I mesi di aprile e maggio potrebbero far registrare qualche pioggia e già questa può essere una buona notizia. «Qualche speranza c'è». A dirlo è Paolo Corazzon, meteorologo di 3B Meteo, intervistato da Clara Piantoni per il tg di Teletutto a margine della conferenza «Diamo luce alla meteorologia», organizzata a Brescia in occasione della Giornata meteorologica mondiale e ospitata dal campus dell'Università Cattolica. «Il problema è che le estati sono sempre più roventi e inverni sempre più miti quindi la paura che anche questa estate ci farà sudare parecchio».
L'occasione
Corazzon si è rivolto a una platea di giovani studenti universitari, ma anche a ragazzi delle scuole superiori, parlando loro del futuro del clima e del pianeta Terra, con i cambiamenti che si fanno sempre più sentire. A partire dalla siccità, che ormai da un anno e mezzo sta tenendo in scacco anche la Pianura Padana. Tra l’altro, il recente studio «The Lancet Planetary Health» di Cbs News, è emerso che sono proprio i più giovani ad essere i più preoccupati per il cambiamento climatico. Dalla ricerca emerge infatti che il 59% della Gen Z e dei Millennial è «molto o estremamente preoccupato». Un dato che si ripercuote anche sull'interesse crescente verso la meteorologia e l'evoluzione dei fenomeni atmosferici.

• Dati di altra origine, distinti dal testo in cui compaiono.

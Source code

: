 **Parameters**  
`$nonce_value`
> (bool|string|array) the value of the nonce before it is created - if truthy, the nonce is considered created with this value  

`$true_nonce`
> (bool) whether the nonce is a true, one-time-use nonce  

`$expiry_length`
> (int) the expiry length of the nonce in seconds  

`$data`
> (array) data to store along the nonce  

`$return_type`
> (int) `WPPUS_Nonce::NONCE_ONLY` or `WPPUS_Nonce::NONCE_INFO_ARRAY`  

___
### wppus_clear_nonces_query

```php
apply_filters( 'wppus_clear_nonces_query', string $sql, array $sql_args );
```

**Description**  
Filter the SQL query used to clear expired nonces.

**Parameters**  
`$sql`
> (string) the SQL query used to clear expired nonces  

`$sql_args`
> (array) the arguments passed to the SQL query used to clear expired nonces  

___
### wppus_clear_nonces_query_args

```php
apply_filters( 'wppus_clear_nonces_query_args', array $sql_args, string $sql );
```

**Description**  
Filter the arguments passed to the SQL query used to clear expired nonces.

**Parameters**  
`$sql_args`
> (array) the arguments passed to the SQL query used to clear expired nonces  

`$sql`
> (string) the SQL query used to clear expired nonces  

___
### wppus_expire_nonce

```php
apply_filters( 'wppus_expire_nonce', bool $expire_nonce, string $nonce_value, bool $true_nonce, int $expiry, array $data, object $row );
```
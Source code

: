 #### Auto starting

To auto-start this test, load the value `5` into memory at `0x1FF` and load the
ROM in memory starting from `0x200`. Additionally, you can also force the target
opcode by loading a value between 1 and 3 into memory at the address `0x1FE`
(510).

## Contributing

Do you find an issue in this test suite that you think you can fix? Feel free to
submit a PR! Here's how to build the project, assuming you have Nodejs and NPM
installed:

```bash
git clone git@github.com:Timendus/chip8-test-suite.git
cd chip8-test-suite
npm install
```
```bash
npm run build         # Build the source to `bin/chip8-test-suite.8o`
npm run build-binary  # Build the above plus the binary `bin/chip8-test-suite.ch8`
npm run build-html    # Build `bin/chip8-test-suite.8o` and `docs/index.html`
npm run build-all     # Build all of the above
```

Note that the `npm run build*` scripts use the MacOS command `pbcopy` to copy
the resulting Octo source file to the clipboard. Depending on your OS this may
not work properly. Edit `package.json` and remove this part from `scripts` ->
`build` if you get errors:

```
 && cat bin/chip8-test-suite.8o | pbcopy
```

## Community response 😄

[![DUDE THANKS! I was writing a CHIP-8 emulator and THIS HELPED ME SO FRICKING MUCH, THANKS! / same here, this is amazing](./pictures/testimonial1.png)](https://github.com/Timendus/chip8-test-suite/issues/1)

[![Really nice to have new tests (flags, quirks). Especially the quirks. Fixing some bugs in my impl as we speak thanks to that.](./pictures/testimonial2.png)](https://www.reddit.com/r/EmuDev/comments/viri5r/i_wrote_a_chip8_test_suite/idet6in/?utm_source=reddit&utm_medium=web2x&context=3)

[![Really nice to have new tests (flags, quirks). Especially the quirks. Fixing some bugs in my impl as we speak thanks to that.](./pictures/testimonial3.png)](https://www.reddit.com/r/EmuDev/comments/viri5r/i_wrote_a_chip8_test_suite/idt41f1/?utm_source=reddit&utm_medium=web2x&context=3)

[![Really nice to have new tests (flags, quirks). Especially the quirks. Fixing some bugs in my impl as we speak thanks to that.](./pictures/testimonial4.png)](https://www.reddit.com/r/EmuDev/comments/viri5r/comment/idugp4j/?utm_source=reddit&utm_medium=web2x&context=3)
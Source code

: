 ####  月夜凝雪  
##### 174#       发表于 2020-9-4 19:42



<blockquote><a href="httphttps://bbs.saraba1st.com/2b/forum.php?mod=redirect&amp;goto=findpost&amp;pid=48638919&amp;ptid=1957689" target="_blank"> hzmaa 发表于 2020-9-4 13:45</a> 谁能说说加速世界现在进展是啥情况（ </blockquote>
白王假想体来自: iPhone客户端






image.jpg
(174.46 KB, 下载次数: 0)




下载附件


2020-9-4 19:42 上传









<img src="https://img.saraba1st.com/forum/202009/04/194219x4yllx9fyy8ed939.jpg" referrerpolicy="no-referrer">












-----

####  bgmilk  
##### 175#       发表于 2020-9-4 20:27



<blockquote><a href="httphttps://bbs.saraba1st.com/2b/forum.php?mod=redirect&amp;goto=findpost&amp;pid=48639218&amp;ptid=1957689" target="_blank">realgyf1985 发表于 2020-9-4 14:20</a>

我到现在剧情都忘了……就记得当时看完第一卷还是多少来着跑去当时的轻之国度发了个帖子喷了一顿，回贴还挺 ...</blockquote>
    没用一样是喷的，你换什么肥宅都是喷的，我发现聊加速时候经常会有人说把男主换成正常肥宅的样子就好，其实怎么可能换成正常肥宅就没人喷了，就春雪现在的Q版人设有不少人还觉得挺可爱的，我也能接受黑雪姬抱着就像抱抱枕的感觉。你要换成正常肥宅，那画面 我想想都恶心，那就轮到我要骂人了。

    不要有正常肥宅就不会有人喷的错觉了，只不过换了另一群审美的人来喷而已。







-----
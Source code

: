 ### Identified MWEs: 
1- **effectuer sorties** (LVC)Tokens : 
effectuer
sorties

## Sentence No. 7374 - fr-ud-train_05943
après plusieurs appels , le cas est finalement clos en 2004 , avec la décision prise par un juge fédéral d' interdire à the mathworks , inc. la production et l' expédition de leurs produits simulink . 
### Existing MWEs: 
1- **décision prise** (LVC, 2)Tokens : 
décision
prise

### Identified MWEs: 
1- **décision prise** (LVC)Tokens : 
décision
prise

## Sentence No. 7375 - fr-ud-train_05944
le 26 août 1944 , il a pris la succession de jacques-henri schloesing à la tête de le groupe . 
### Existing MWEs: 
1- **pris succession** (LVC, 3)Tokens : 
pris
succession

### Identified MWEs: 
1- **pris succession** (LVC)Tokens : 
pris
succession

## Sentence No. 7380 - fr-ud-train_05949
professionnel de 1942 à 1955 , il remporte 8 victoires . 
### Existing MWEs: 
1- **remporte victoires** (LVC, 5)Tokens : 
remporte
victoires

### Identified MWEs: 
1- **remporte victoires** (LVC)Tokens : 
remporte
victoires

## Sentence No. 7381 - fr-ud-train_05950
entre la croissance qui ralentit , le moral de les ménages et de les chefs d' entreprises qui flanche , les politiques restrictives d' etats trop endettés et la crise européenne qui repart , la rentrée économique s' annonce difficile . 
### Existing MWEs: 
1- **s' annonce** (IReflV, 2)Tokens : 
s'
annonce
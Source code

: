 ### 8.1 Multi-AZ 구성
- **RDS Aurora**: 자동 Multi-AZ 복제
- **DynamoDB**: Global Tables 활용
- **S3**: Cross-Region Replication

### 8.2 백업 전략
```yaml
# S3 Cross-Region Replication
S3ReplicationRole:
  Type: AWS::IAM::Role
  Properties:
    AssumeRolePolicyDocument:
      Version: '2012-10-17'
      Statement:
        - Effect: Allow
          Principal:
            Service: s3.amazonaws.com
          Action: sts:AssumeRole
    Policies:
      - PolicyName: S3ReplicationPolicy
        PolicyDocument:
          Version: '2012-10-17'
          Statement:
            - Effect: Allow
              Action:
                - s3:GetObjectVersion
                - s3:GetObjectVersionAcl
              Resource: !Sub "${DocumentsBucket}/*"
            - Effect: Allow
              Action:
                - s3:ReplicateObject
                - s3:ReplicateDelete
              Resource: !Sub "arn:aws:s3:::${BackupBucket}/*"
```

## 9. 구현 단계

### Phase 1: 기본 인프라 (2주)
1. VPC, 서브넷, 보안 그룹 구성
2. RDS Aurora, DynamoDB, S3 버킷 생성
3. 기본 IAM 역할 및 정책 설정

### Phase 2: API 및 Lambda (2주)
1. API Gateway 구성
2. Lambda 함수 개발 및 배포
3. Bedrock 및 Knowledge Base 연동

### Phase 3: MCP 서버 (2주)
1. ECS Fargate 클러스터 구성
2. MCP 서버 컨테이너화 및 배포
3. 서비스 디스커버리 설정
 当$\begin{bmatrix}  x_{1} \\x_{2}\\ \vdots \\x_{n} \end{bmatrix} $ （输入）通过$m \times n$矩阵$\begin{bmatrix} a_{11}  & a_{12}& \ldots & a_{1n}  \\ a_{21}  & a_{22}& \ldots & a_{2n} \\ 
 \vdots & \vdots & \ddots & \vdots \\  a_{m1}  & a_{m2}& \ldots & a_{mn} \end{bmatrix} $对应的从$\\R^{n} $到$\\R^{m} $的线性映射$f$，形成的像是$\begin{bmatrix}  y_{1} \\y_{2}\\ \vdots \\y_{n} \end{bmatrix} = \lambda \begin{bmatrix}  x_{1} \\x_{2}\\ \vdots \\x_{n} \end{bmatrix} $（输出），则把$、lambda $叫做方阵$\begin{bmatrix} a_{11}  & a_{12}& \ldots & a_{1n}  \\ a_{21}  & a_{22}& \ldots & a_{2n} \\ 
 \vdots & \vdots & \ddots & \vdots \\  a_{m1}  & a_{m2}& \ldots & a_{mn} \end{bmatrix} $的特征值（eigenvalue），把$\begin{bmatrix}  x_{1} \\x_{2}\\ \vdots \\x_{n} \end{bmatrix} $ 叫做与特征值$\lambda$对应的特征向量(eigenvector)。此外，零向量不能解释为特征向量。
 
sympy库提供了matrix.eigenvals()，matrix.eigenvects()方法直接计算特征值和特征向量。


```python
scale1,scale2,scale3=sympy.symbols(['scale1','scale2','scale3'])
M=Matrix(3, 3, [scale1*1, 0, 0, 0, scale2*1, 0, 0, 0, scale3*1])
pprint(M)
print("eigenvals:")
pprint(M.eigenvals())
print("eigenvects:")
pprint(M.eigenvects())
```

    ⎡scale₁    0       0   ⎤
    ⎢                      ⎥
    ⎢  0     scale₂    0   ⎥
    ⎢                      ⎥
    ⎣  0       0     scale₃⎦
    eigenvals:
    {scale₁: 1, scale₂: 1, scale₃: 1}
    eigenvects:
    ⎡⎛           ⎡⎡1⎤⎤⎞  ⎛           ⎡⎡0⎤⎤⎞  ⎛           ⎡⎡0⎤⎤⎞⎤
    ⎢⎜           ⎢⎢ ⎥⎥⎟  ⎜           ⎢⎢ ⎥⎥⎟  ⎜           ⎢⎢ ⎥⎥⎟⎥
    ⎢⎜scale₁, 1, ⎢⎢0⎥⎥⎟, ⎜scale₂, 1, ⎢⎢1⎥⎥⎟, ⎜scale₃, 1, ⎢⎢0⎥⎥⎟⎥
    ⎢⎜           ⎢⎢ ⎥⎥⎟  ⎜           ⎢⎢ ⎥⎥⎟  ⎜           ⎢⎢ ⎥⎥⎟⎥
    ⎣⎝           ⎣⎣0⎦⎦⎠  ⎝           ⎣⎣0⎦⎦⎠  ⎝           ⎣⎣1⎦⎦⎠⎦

Alla conferenza di UniCatt si è parlato anche del «carbonsink», una delle strategie possibili per abbattere l’anidride carbonica in atmosfera, sfruttando la fotosintesi delle foreste. Così Giacomo Gerosa, dell’Università Cattolica del Sacro Cuore: «Le foreste è vero che rimuovono con fotosintesi, ma solo quando crescono, quindi la comunicazione dovrebbe essere un po' più corretta e quindi considerare foreste in accrescimento e non quelle adulte, come si è fatto nel protocollo di Kyoto».
La materia
Ai giovani è stato rivolto un invito ad approfondire una materia, la meteorologia, che può garantire sbocchi lavorativi interessanti ed immediati, ma che presuppone un impegno a comunicare in maniera chiara, puntale e senza sensazionalismi. Anche perché le previsioni, quelle serie, possono offrire indicazioni importanti a chi pianifica le politiche ambientali e gestisce risorse preziose come l'acqua. «Perché in base alle previsioni si può capire quanta ne manca, quanta è in arrivo e gestire meglio la risorsa d'acqua, abbandonata a se stessa negli ultimi anni, con una perdita che ha raggiunto il 50% delle fonti che abbiamo. Sicuramente c'è bisogno di interventi strutturali, ma anche la meteorologia può dare contributo notevole».